▶ [What to work on] Your answer should be one number: how many lines below hold the word "DoxyCompactItemize".

▶ [Stored records]
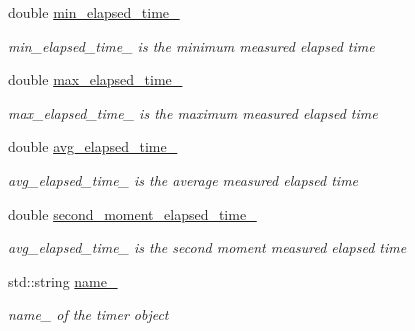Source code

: \begin{DoxyCompactItemize}
\mbox{\label{classreal__time__tools_1_1Timer_a212c2fff68b8098731ab59f14416ce01}} 
double \hyperlink{classreal__time__tools_1_1Timer_a212c2fff68b8098731ab59f14416ce01}{min\+\_\+elapsed\+\_\+time\+\_\+}
\begin{DoxyCompactList}\small\item\em min\+\_\+elapsed\+\_\+time\+\_\+ is the minimum measured elapsed time \end{DoxyCompactList}\item 
\mbox{\label{classreal__time__tools_1_1Timer_a6d794ee63c2eafb0399d55b433c27c43}} 
double \hyperlink{classreal__time__tools_1_1Timer_a6d794ee63c2eafb0399d55b433c27c43}{max\+\_\+elapsed\+\_\+time\+\_\+}
\begin{DoxyCompactList}\small\item\em max\+\_\+elapsed\+\_\+time\+\_\+ is the maximum measured elapsed time \end{DoxyCompactList}\item 
\mbox{\label{classreal__time__tools_1_1Timer_a058a28efa6f0fd3c4e332068e7db8574}} 
double \hyperlink{classreal__time__tools_1_1Timer_a058a28efa6f0fd3c4e332068e7db8574}{avg\+\_\+elapsed\+\_\+time\+\_\+}
\begin{DoxyCompactList}\small\item\em avg\+\_\+elapsed\+\_\+time\+\_\+ is the average measured elapsed time \end{DoxyCompactList}\item 
\mbox{\label{classreal__time__tools_1_1Timer_a1d4e8ddf078ef1c544e2715a0420726a}} 
double \hyperlink{classreal__time__tools_1_1Timer_a1d4e8ddf078ef1c544e2715a0420726a}{second\+\_\+moment\+\_\+elapsed\+\_\+time\+\_\+}
\begin{DoxyCompactList}\small\item\em avg\+\_\+elapsed\+\_\+time\+\_\+ is the second moment measured elapsed time \end{DoxyCompactList}\item 
\mbox{\label{classreal__time__tools_1_1Timer_aadcaf1f743a7d3d967b740ec04fc0607}} 
std\+::string \hyperlink{classreal__time__tools_1_1Timer_aadcaf1f743a7d3d967b740ec04fc0607}{name\+\_\+}
\begin{DoxyCompactList}\small\item\em name\+\_\+ of the timer object \end{DoxyCompactList}\end{DoxyCompactItemize}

▶ [Exercise result] 2